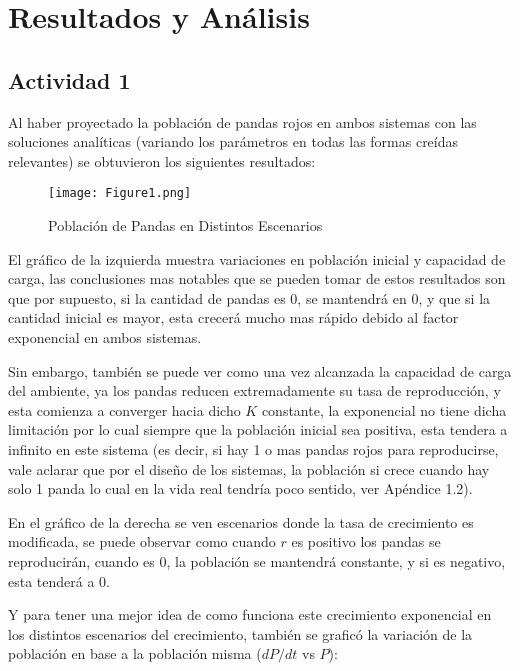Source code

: \documentclass{article}
\begin{document}
\section*{Resultados y Análisis}



\subsection*{Actividad 1}
\noindent Al haber proyectado la población de pandas rojos en ambos sistemas con las soluciones analíticas (variando los parámetros en todas las formas creídas relevantes) se obtuvieron los siguientes resultados:

\begin{figure}[ht]
    \centering
    \caption{Población de Pandas en Distintos Escenarios}
    \texttt{[image: Figure1.png]}
    \label{fig:Image 1.1}
\end{figure}

\noindent El gráfico de la izquierda muestra variaciones en población inicial y capacidad de carga, las conclusiones mas notables que se pueden tomar de estos resultados son que por supuesto, si la cantidad de pandas es 0, se mantendrá en 0, y que si la cantidad inicial es mayor, esta crecerá mucho mas rápido debido al factor exponencial en ambos sistemas.\vspace{1\baselineskip}

\noindent Sin embargo, también se puede ver como una vez alcanzada la capacidad de carga del ambiente, ya los pandas reducen extremadamente su tasa de reproducción, y esta comienza a converger hacia dicho $K$ constante, la exponencial no tiene dicha limitación por lo cual siempre que la población inicial sea positiva, esta tendera a infinito en este sistema (es decir, si hay 1 o mas pandas rojos para reproducirse, vale aclarar que por el diseño de los sistemas, la población si crece cuando hay solo 1 panda lo cual en la vida real tendría poco sentido, ver Apéndice 1.2). \vspace{1\baselineskip}

\noindent En el gráfico de la derecha se ven escenarios donde la tasa de crecimiento es modificada, se puede observar como cuando $r$ es positivo los pandas se reproducirán, cuando es 0, la población se mantendrá constante, y si es negativo, esta tenderá a 0. 

\vspace{1\baselineskip}

\noindent Y para tener una mejor idea de como funciona este crecimiento exponencial en los distintos escenarios del crecimiento, también se graficó la variación de la población en base a la población misma ($dP/dt$ vs $P$):
\end{document}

## Action item:
Without the pictures, write out all of the material exactly.

## Finished task:
Source code

: \documentclass{article}
\begin{document}
\section*{Resultados y Análisis}



\subsection*{Actividad 1}
\noindent Al haber proyectado la población de pandas rojos en ambos sistemas con las soluciones analíticas (variando los parámetros en todas las formas creídas relevantes) se obtuvieron los siguientes resultados:

\begin{figure}[ht]
    \centering
    \caption{Población de Pandas en Distintos Escenarios}
    \texttt{[image: Figure1.png]}
    \label{fig:Image 1.1}
\end{figure}

\noindent El gráfico de la izquierda muestra variaciones en población inicial y capacidad de carga, las conclusiones mas notables que se pueden tomar de estos resultados son que por supuesto, si la cantidad de pandas es 0, se mantendrá en 0, y que si la cantidad inicial es mayor, esta crecerá mucho mas rápido debido al factor exponencial en ambos sistemas.\vspace{1\baselineskip}

\noindent Sin embargo, también se puede ver como una vez alcanzada la capacidad de carga del ambiente, ya los pandas reducen extremadamente su tasa de reproducción, y esta comienza a converger hacia dicho $K$ constante, la exponencial no tiene dicha limitación por lo cual siempre que la población inicial sea positiva, esta tendera a infinito en este sistema (es decir, si hay 1 o mas pandas rojos para reproducirse, vale aclarar que por el diseño de los sistemas, la población si crece cuando hay solo 1 panda lo cual en la vida real tendría poco sentido, ver Apéndice 1.2). \vspace{1\baselineskip}

\noindent En el gráfico de la derecha se ven escenarios donde la tasa de crecimiento es modificada, se puede observar como cuando $r$ es positivo los pandas se reproducirán, cuando es 0, la población se mantendrá constante, y si es negativo, esta tenderá a 0. 

\vspace{1\baselineskip}

\noindent Y para tener una mejor idea de como funciona este crecimiento exponencial en los distintos escenarios del crecimiento, también se graficó la variación de la población en base a la población misma ($dP/dt$ vs $P$):
\end{document}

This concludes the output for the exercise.